-2

I would like to calculate percentage of NA-values in a dataframe and for variables.

My dataframe has this:

mean(is.na(dataframe))
# 0.03354

How I read this result? Na 0,033%? I don't understand.

For the individual variables I did the following for the count of NAs

sapply(DATAFRAME, function(x) sum(is.na(x)))

Then, for the percentage of NA-values:

colMeans(is.na(VARIABLEX)) 

Doesn't work because I get the following error:

"x must be an array of at least two dimension"

Why does this error occur? Anyway, afterwards I tried the following:

mean(is.na(VariableX))
# 0.1188

Should I interpret this as having 0.11% NA-values?

KenHBS
  • 6,756
  • 6
  • 37
  • 52
  • Welcome to SO! Please read [ask] and https://stackoverflow.com/questions/5963269/how-to-make-a-great-r-reproducible-example and [mcve] ... then edit your question! – jogo Oct 05 '17 at 11:53
  • How can we store the percentages of missings by column in a new data frame? – user19226726 Jun 06 '23 at 00:53

2 Answers2

0

I'd just divide the number of rows containing NAs by the total number of rows:

df <- data.frame(data = c(NA, NA, NA, NA, 2, 4, NA, 7, NA))

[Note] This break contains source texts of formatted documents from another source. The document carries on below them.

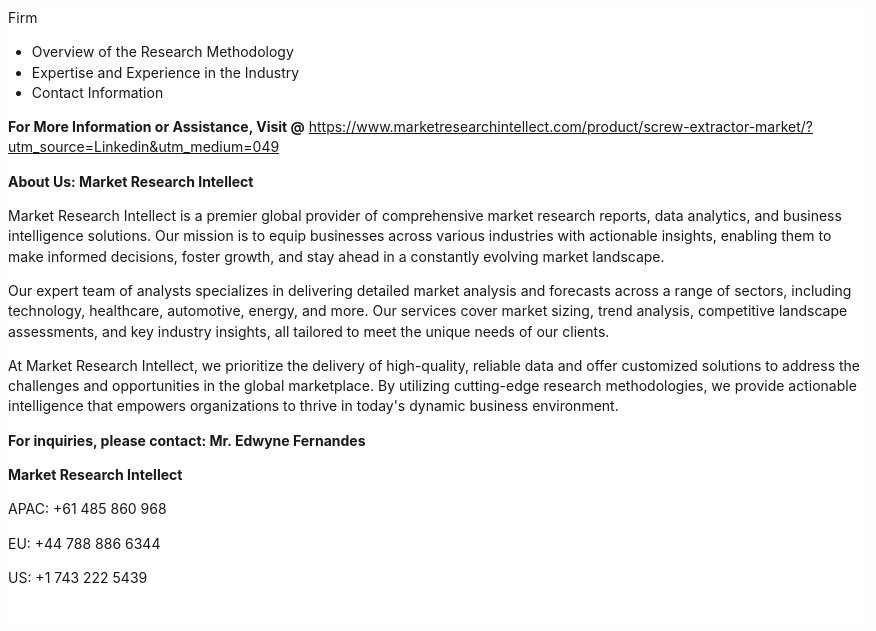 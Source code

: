 Firm</strong></p><ul><li>Overview of the Research Methodology</li><li>Expertise and Experience in the Industry</li><li>Contact Information</li></ul></div><div class="article-main__content" data-test-id="publishing-text-block"><p><span class="font-[700]"><strong>For More Information or Assistance, Visit @</strong>&nbsp;<a href="https://www.marketresearchintellect.com/product/screw-extractor-market/?utm_source=Linkedin&utm_medium=049">https://www.marketresearchintellect.com/product/screw-extractor-market/?utm_source=Linkedin&utm_medium=049</a></span></p><p><strong>About Us: Market Research Intellect</strong></p><p>Market Research Intellect is a premier global provider of comprehensive market research reports, data analytics, and business intelligence solutions. Our mission is to equip businesses across various industries with actionable insights, enabling them to make informed decisions, foster growth, and stay ahead in a constantly evolving market landscape.</p><p>Our expert team of analysts specializes in delivering detailed market analysis and forecasts across a range of sectors, including technology, healthcare, automotive, energy, and more. Our services cover market sizing, trend analysis, competitive landscape assessments, and key industry insights, all tailored to meet the unique needs of our clients.</p><p>At Market Research Intellect, we prioritize the delivery of high-quality, reliable data and offer customized solutions to address the challenges and opportunities in the global marketplace. By utilizing cutting-edge research methodologies, we provide actionable intelligence that empowers organizations to thrive in today's dynamic business environment.</p><p><strong>For inquiries, please contact: Mr. Edwyne Fernandes</strong></p><p><strong>Market Research Intellect</strong></p><p>APAC: +61 485 860 968</p><p>EU: +44 788 886 6344</p><p>US: +1 743 222 5439</p></div><div class="article-main__content" data-test-id="publishing-text-block">&nbsp;</div>
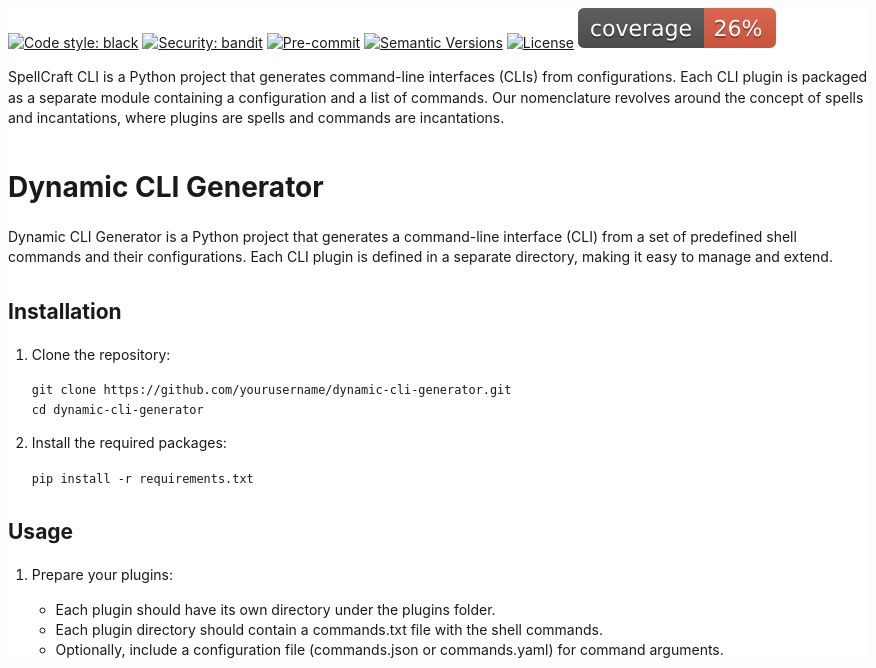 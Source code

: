 [![Code style: black](https://img.shields.io/badge/code%20style-black-000000.svg)](https://github.com/psf/black)
[![Security: bandit](https://img.shields.io/badge/security-bandit-green.svg)](https://github.com/PyCQA/bandit)
[![Pre-commit](https://img.shields.io/badge/pre--commit-enabled-brightgreen?logo=pre-commit&logoColor=white)](https://github.com/reedjones/spell-craft/blob/master/.pre-commit-config.yaml)
[![Semantic Versions](https://img.shields.io/badge/%20%20%F0%9F%93%A6%F0%9F%9A%80-semantic--versions-e10079.svg)](https://github.com/reedjones/spell-craft/releases)
[![License](https://img.shields.io/github/license/reedjones/spell-craft)](https://github.com/reedjones/spell-craft/blob/master/LICENSE)
![Coverage Report](assets/images/coverage.svg)

SpellCraft CLI is a Python project that generates command-line interfaces (CLIs) from configurations. Each CLI plugin is packaged as a separate module containing a configuration and a list of commands. Our nomenclature revolves around the concept of spells and incantations, where plugins are spells and commands are incantations.

</div>


# Dynamic CLI Generator

Dynamic CLI Generator is a Python project that generates a command-line
interface (CLI) from a set of predefined shell commands and their
configurations. Each CLI plugin is defined in a separate directory,
making it easy to manage and extend.

## Installation

1.  Clone the repository:

    ``` shell
    git clone https://github.com/yourusername/dynamic-cli-generator.git
    cd dynamic-cli-generator
    ```

2.  Install the required packages:

    ``` shell
    pip install -r requirements.txt
    ```

## Usage

1.  Prepare your plugins:

    -   Each plugin should have its own directory under the
        <span class="title-ref">plugins</span> folder.
    -   Each plugin directory should contain a
        <span class="title-ref">commands.txt</span> file with the shell
        commands.
    -   Optionally, include a configuration file
        (<span class="title-ref">commands.json</span> or
        <span class="title-ref">commands.yaml</span>) for command
        arguments.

percent_NA <- NROW(df[is.na(df$data),])/NROW(df)

Which gives:

> percent_NA
[1] 0.6666667

Which means there are 66,67% NAs in my dataframe

f.lechleitner
  • 3,554
  • 1
  • 17
  • 35
0

I don't understand the issue you are trying to solve. It all works as expected.
First, a dataset since you haven't provided one.

set.seed(6180)  # make it reproducible
dat <- data.frame(x = sample(c(1:4, NA), 100, TRUE),
                  y = sample(c(1:5, NA), 100, TRUE))

Now the code for sums.

s <- sapply(dat, function(x) sum(is.na(x)))
s
# x  y 
#18 13
sum(s)
#[1] 31
sum(is.na(dat))
#[1] 31

colSums(is.na(dat))
# x  y 
#18 13

The same goes for means, be it mean or colMeans.
EDIT.
Here is the code to get the means of NA values per column/variable and a grand total.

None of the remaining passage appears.